VrooBlog
Wygrywają białymi
Zakony też idą z duchem czasu i wykorzystują reklamę do promowania powołań. Całkiem spora kolekcja jest na stronie jezuity, Remigiusza Recława:
Stworzyłem już wiele plakatów ewangelizacyjnych i powołaniowych dla zakonu jezuitów. Nigdy jednak nie obiecywałem przyjemności ani wygody. Owszem – reklama proszków, jogurtów itd. proponuje przyjemność i wygodę, ale np. kilka lat temu była reklama wódki Bols, która proponowała wyprawę, ryzyko i przygodę – nie było mowy o wygodzie. Wszystko zależy od tego, co reklamujemy. Dla mnie Ewangelia jest wyzwaniem, Jezus największym skarbem świata, moje powołanie jest wspaniałą przygodą, ewangelizacja – realizacją tego, co mam w sercu. Jeśli tworzyłbym dziś reklamę, to mógłbym obiecać w niej to, czego sam doświadczam, nic więcej. Bo najważniejsze – w reklamie Prawdy musi być prawda.
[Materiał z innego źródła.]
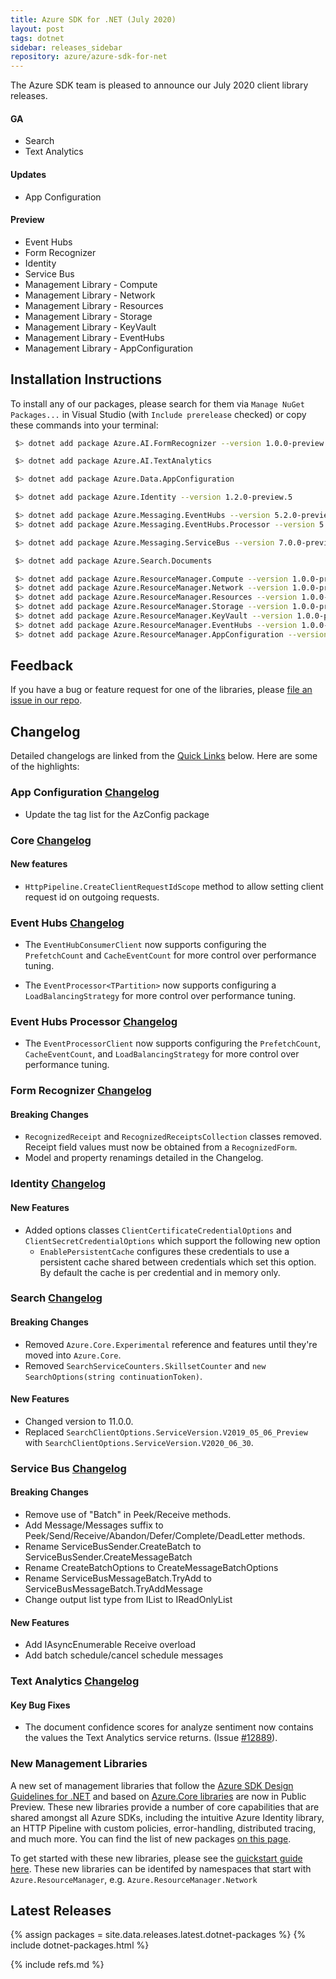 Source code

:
 ```yaml
---
title: Azure SDK for .NET (July 2020)
layout: post
tags: dotnet
sidebar: releases_sidebar
repository: azure/azure-sdk-for-net
---
```


The Azure SDK team is pleased to announce our July 2020 client library releases.

#### GA

- Search
- Text Analytics

#### Updates

- App Configuration

#### Preview

- Event Hubs
- Form Recognizer
- Identity
- Service Bus
- Management Library - Compute
- Management Library - Network
- Management Library - Resources
- Management Library - Storage
- Management Library - KeyVault
- Management Library - EventHubs
- Management Library - AppConfiguration

## Installation Instructions

To install any of our packages, please search for them via `Manage NuGet Packages...` in Visual Studio (with `Include prerelease` checked) or copy these commands into your terminal:

```bash
 $> dotnet add package Azure.AI.FormRecognizer --version 1.0.0-preview.4

 $> dotnet add package Azure.AI.TextAnalytics

 $> dotnet add package Azure.Data.AppConfiguration

 $> dotnet add package Azure.Identity --version 1.2.0-preview.5

 $> dotnet add package Azure.Messaging.EventHubs --version 5.2.0-preview.1
 $> dotnet add package Azure.Messaging.EventHubs.Processor --version 5.2.0-preview.1

 $> dotnet add package Azure.Messaging.ServiceBus --version 7.0.0-preview.4

 $> dotnet add package Azure.Search.Documents

 $> dotnet add package Azure.ResourceManager.Compute --version 1.0.0-preview.1
 $> dotnet add package Azure.ResourceManager.Network --version 1.0.0-preview.1
 $> dotnet add package Azure.ResourceManager.Resources --version 1.0.0-preview.1
 $> dotnet add package Azure.ResourceManager.Storage --version 1.0.0-preview.1
 $> dotnet add package Azure.ResourceManager.KeyVault --version 1.0.0-preview.1
 $> dotnet add package Azure.ResourceManager.EventHubs --version 1.0.0-preview.1
 $> dotnet add package Azure.ResourceManager.AppConfiguration --version 1.0.0-preview.1
```

## Feedback

If you have a bug or feature request for one of the libraries, please [file an issue in our repo](https://github.com/Azure/azure-sdk-for-net/issues/new/choose).

## Changelog

Detailed changelogs are linked from the [Quick Links](#quick-links) below. Here are some of the highlights:

### App Configuration [Changelog](https://github.com/Azure/azure-sdk-for-net/blob/master/sdk/appconfiguration/Azure.Data.AppConfiguration/CHANGELOG.md#101-2020-07-07)

- Update the tag list for the AzConfig package

### Core [Changelog](https://github.com/Azure/azure-sdk-for-net/blob/master/sdk/core/Azure.Core/CHANGELOG.md#130-2020-07-02)

#### New features
- `HttpPipeline.CreateClientRequestIdScope` method to allow setting client request id on outgoing requests.

### Event Hubs [Changelog](https://github.com/Azure/azure-sdk-for-net/blob/master/sdk/eventhub/Azure.Messaging.EventHubs/CHANGELOG.md)

- The `EventHubConsumerClient` now supports configuring the `PrefetchCount` and `CacheEventCount` for more control over performance tuning.

- The `EventProcessor<TPartition>` now supports configuring a `LoadBalancingStrategy` for more control over performance tuning.

### Event Hubs Processor [Changelog](https://github.com/Azure/azure-sdk-for-net/blob/master/sdk/eventhub/Azure.Messaging.EventHubs.Processor/CHANGELOG.md)

- The `EventProcessorClient` now supports configuring the `PrefetchCount`, `CacheEventCount`, and `LoadBalancingStrategy` for more control over performance tuning.

### Form Recognizer [Changelog](https://github.com/Azure/azure-sdk-for-net/blob/master/sdk/formrecognizer/Azure.AI.FormRecognizer/CHANGELOG.md#100-preview4-2020-07-07)

#### Breaking Changes
- `RecognizedReceipt` and `RecognizedReceiptsCollection` classes removed. Receipt field values must now be obtained from a `RecognizedForm`.
- Model and property renamings detailed in the Changelog.

### Identity [Changelog](https://github.com/Azure/azure-sdk-for-net/blob/master/sdk/identity/Azure.Identity/CHANGELOG.md#120-preview5-2020-07-08)

#### New Features
- Added options classes `ClientCertificateCredentialOptions` and `ClientSecretCredentialOptions` which support the following new option
    - `EnablePersistentCache` configures these credentials to use a persistent cache shared between credentials which set this option. By default the cache is per credential and in memory only.

### Search [Changelog](https://github.com/Azure/azure-sdk-for-net/blob/master/sdk/search/Azure.Search.Documents/CHANGELOG.md#1100-2020-07-07)

#### Breaking Changes
- Removed `Azure.Core.Experimental` reference and features until they're moved
  into `Azure.Core`.
- Removed `SearchServiceCounters.SkillsetCounter` and `new SearchOptions(string continuationToken)`.

#### New Features
- Changed version to 11.0.0.
- Replaced `SearchClientOptions.ServiceVersion.V2019_05_06_Preview` with `SearchClientOptions.ServiceVersion.V2020_06_30`.

### Service Bus [Changelog](https://github.com/Azure/azure-sdk-for-net/blob/master/sdk/servicebus/Azure.Messaging.ServiceBus/CHANGELOG.md#700-preview4-2020-07-07)

#### Breaking Changes
- Remove use of "Batch" in Peek/Receive methods.
- Add Message/Messages suffix to Peek/Send/Receive/Abandon/Defer/Complete/DeadLetter methods.
- Rename ServiceBusSender.CreateBatch to ServiceBusSender.CreateMessageBatch
- Rename CreateBatchOptions to CreateMessageBatchOptions
- Rename ServiceBusMessageBatch.TryAdd to ServiceBusMessageBatch.TryAddMessage
- Change output list type from IList to IReadOnlyList

#### New Features
- Add IAsyncEnumerable Receive overload
- Add batch schedule/cancel schedule messages

### Text Analytics [Changelog](https://github.com/Azure/azure-sdk-for-net/blob/master/sdk/textanalytics/Azure.AI.TextAnalytics/CHANGELOG.md#101-2020-06-23)

#### Key Bug Fixes
- The document confidence scores for analyze sentiment now contains the values the Text Analytics service returns. (Issue [#12889](https://github.com/Azure/azure-sdk-for-net/issues/12889)).

### New Management Libraries
A new set of management libraries that follow the [Azure SDK Design Guidelines for .NET](https://azure.github.io/azure-sdk/dotnet_introduction.html) and based on [Azure.Core libraries](https://github.com/Azure/azure-sdk-for-net/tree/master/sdk/core/Azure.Core) are now in Public Preview. These new libraries provide a number of core capabilities that are shared amongst all Azure SDKs, including the intuitive Azure Identity library, an HTTP Pipeline with custom policies, error-handling, distributed tracing, and much more. You can find the list of new packages [on this page](https://azure.github.io/azure-sdk/releases/latest/dotnet.html).

To get started with these new libraries, please see the [quickstart guide here](https://github.com/Azure/azure-sdk-for-net/blob/master/doc/mgmt_preview_quickstart.md). These new libraries can be identifed by namespaces that start with `Azure.ResourceManager`, e.g. `Azure.ResourceManager.Network`

## Latest Releases

{% assign packages = site.data.releases.latest.dotnet-packages %}
{% include dotnet-packages.html %}

{% include refs.md %}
(fragment wywiadu z autorem)
Komentarze
Śledź komentarze do tego artykułu: format RSS
Ciekawe dlaczego tradycjonaliści nie lubią jezuitów :> Że o dominikanach nie wspomnę.
Ten pierwszy plakat bardzo mi się podoba :)
Ciekawe, jak się taka reklama ma do ilości powołań. Jak dla mnie, to za bardzo w zgodzie z tym duchem (czasu).